→ **WHAT YOU WILL DO**:
Report each line of the entries below that has the word "from" in it.

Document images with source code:
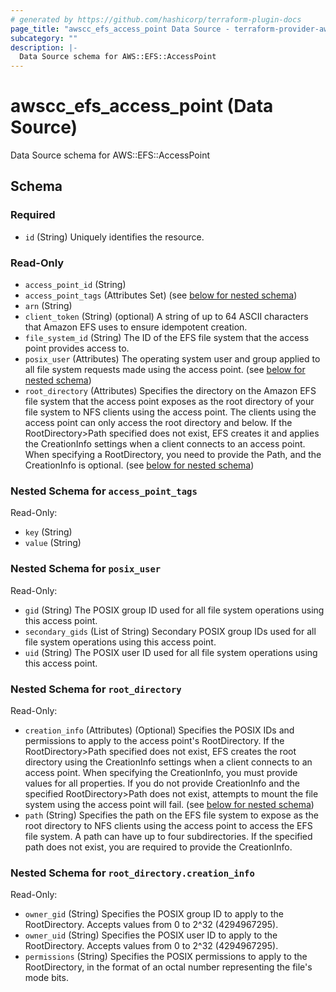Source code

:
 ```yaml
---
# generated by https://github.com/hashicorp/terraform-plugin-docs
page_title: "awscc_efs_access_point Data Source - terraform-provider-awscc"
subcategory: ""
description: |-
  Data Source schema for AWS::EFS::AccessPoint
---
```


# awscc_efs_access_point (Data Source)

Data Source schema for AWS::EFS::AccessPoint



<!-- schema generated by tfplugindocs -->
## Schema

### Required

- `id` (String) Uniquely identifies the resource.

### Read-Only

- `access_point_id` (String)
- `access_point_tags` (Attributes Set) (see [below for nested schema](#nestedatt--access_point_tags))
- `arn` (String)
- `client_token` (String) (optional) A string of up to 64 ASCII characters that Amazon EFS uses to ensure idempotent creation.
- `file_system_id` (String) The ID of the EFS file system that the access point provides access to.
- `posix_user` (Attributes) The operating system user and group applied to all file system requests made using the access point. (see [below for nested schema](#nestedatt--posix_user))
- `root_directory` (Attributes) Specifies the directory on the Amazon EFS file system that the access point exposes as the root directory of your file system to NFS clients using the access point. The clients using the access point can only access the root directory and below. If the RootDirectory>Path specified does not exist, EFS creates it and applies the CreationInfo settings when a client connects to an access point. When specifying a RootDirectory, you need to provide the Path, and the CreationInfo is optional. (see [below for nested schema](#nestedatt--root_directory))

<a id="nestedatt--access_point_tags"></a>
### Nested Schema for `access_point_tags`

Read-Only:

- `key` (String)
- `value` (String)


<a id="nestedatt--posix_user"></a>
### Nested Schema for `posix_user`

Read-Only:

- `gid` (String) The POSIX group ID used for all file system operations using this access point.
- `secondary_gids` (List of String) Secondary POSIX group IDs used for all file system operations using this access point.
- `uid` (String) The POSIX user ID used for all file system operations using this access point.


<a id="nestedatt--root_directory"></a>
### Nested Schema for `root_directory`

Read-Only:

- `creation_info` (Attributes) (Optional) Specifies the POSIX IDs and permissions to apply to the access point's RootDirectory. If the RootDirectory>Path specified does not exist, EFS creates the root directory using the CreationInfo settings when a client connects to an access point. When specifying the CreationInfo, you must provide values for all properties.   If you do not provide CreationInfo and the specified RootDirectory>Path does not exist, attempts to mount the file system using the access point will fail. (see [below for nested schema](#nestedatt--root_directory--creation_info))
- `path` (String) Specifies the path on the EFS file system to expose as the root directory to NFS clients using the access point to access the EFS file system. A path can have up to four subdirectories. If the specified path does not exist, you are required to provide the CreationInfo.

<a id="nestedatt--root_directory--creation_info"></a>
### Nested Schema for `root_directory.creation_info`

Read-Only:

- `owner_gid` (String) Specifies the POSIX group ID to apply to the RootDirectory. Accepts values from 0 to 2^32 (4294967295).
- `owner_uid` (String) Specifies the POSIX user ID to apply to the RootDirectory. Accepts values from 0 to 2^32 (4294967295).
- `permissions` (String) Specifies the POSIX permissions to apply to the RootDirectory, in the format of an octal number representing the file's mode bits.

→ **TASK RESULT**:
- `owner_gid` (String) Specifies the POSIX group ID to apply to the RootDirectory. Accepts values from 0 to 2^32 (4294967295).
- `owner_uid` (String) Specifies the POSIX user ID to apply to the RootDirectory. Accepts values from 0 to 2^32 (4294967295).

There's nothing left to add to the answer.